### Task details
Print the listing in full, with no character changed.

--*--

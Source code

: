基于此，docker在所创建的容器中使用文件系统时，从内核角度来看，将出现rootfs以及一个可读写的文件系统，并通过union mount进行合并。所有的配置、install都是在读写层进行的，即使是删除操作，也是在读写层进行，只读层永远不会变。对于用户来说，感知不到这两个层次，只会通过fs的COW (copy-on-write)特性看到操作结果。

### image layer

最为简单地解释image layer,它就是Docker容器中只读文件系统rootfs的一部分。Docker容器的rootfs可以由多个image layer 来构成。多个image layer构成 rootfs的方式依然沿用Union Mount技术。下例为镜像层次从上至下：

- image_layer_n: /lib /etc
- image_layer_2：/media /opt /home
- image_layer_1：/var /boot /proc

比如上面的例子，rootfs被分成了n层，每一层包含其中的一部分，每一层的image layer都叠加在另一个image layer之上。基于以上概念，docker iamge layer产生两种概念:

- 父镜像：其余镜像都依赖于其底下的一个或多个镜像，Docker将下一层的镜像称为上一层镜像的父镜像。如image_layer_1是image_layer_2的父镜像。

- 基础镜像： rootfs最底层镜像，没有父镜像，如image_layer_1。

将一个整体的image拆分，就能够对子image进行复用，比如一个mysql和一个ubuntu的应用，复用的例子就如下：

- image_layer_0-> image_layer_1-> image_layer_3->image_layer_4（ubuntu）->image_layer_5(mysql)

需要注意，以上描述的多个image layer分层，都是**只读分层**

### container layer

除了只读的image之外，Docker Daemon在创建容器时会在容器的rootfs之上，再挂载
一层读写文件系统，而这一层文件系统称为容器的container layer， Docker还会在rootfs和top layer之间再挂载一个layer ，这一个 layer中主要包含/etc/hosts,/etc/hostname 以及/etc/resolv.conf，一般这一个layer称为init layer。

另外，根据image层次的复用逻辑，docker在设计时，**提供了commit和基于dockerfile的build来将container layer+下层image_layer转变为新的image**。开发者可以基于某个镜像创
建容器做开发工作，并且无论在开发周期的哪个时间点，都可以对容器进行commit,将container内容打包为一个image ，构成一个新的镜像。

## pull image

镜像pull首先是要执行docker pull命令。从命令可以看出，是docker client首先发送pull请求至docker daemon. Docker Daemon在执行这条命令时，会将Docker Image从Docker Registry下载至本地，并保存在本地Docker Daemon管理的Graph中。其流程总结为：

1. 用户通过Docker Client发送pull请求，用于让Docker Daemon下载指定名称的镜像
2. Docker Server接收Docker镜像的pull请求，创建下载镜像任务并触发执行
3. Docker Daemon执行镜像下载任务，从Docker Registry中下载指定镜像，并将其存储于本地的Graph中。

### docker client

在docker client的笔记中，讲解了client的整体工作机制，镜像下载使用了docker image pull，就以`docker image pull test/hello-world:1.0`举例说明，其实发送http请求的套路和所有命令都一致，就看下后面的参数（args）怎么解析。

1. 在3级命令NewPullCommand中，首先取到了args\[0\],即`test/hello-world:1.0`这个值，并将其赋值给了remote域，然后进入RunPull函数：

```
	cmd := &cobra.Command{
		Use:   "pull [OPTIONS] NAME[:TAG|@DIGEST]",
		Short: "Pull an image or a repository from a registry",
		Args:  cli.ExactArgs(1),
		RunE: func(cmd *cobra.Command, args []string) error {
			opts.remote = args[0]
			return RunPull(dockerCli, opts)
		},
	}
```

--*--

### Answer to this exercise
Source code

:基于此，docker在所创建的容器中使用文件系统时，从内核角度来看，将出现rootfs以及一个可读写的文件系统，并通过union mount进行合并。所有的配置、install都是在读写层进行的，即使是删除操作，也是在读写层进行，只读层永远不会变。对于用户来说，感知不到这两个层次，只会通过fs的COW (copy-on-write)特性看到操作结果。

### image layer

最为简单地解释image layer,它就是Docker容器中只读文件系统rootfs的一部分。Docker容器的rootfs可以由多个image layer 来构成。多个image layer构成 rootfs的方式依然沿用Union Mount技术。下例为镜像层次从上至下：

- image_layer_n: /lib /etc
- image_layer_2：/media /opt /home
- image_layer_1：/var /boot /proc

比如上面的例子，rootfs被分成了n层，每一层包含其中的一部分，每一层的image layer都叠加在另一个image layer之上。基于以上概念，docker iamge layer产生两种概念:

- 父镜像：其余镜像都依赖于其底下的一个或多个镜像，Docker将下一层的镜像称为上一层镜像的父镜像。如image_layer_1是image_layer_2的父镜像。

- 基础镜像： rootfs最底层镜像，没有父镜像，如image_layer_1。

将一个整体的image拆分，就能够对子image进行复用，比如一个mysql和一个ubuntu的应用，复用的例子就如下：

- image_layer_0-> image_layer_1-> image_layer_3->image_layer_4（ubuntu）->image_layer_5(mysql)

需要注意，以上描述的多个image layer分层，都是**只读分层**

### container layer

除了只读的image之外，Docker Daemon在创建容器时会在容器的rootfs之上，再挂载
一层读写文件系统，而这一层文件系统称为容器的container layer， Docker还会在rootfs和top layer之间再挂载一个layer ，这一个 layer中主要包含/etc/hosts,/etc/hostname 以及/etc/resolv.conf，一般这一个layer称为init layer。

另外，根据image层次的复用逻辑，docker在设计时，**提供了commit和基于dockerfile的build来将container layer+下层image_layer转变为新的image**。开发者可以基于某个镜像创
建容器做开发工作，并且无论在开发周期的哪个时间点，都可以对容器进行commit,将container内容打包为一个image ，构成一个新的镜像。

## pull image

镜像pull首先是要执行docker pull命令。从命令可以看出，是docker client首先发送pull请求至docker daemon. Docker Daemon在执行这条命令时，会将Docker Image从Docker Registry下载至本地，并保存在本地Docker Daemon管理的Graph中。其流程总结为：

1. 用户通过Docker Client发送pull请求，用于让Docker Daemon下载指定名称的镜像
2. Docker Server接收Docker镜像的pull请求，创建下载镜像任务并触发执行
3. Docker Daemon执行镜像下载任务，从Docker Registry中下载指定镜像，并将其存储于本地的Graph中。

### docker client

在docker client的笔记中，讲解了client的整体工作机制，镜像下载使用了docker image pull，就以`docker image pull test/hello-world:1.0`举例说明，其实发送http请求的套路和所有命令都一致，就看下后面的参数（args）怎么解析。

1. 在3级命令NewPullCommand中，首先取到了args\[0\],即`test/hello-world:1.0`这个值，并将其赋值给了remote域，然后进入RunPull函数：

```
	cmd := &cobra.Command{
		Use:   "pull [OPTIONS] NAME[:TAG|@DIGEST]",
		Short: "Pull an image or a repository from a registry",
		Args:  cli.ExactArgs(1),
		RunE: func(cmd *cobra.Command, args []string) error {
			opts.remote = args[0]
			return RunPull(dockerCli, opts)
		},
	}
```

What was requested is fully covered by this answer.